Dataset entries
=====

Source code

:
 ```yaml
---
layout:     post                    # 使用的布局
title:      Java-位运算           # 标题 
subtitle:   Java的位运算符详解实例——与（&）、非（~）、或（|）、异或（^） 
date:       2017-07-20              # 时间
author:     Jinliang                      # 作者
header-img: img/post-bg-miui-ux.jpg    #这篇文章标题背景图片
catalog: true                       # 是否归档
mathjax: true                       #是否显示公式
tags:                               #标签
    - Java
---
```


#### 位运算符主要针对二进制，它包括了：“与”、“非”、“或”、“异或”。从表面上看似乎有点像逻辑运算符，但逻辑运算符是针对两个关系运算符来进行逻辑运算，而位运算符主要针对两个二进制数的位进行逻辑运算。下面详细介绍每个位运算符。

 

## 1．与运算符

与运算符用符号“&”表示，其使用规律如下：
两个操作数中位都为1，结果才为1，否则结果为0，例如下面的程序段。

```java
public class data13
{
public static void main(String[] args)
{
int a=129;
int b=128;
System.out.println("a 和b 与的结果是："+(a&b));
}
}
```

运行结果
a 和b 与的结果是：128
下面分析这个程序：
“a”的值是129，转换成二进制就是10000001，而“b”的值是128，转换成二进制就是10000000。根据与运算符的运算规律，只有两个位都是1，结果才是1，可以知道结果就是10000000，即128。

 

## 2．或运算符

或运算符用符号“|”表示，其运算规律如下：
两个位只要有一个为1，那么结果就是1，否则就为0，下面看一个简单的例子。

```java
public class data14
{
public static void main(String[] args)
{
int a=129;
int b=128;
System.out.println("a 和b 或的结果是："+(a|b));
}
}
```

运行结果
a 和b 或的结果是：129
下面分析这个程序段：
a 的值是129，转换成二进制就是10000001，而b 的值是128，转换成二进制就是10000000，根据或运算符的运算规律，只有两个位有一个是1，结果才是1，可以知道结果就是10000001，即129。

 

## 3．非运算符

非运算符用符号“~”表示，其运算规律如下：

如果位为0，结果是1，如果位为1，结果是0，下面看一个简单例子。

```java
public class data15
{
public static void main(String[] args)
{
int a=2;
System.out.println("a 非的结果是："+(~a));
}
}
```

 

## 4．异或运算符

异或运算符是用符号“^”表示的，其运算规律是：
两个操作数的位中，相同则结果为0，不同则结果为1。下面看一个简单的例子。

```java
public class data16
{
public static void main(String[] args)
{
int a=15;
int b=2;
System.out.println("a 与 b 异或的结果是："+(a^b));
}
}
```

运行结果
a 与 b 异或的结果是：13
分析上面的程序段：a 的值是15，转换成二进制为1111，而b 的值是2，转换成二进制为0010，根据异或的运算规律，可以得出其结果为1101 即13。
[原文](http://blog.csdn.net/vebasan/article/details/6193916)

=====

Task objective: Filter the lines above, keeping and copying those that contain "println".

Task solution:
System.out.println("a 和b 与的结果是："+(a&b));
System.out.println("a 和b 或的结果是："+(a|b));
System.out.println("a 非的结果是："+(~a));
System.out.println("a 与 b 异或的结果是："+(a^b));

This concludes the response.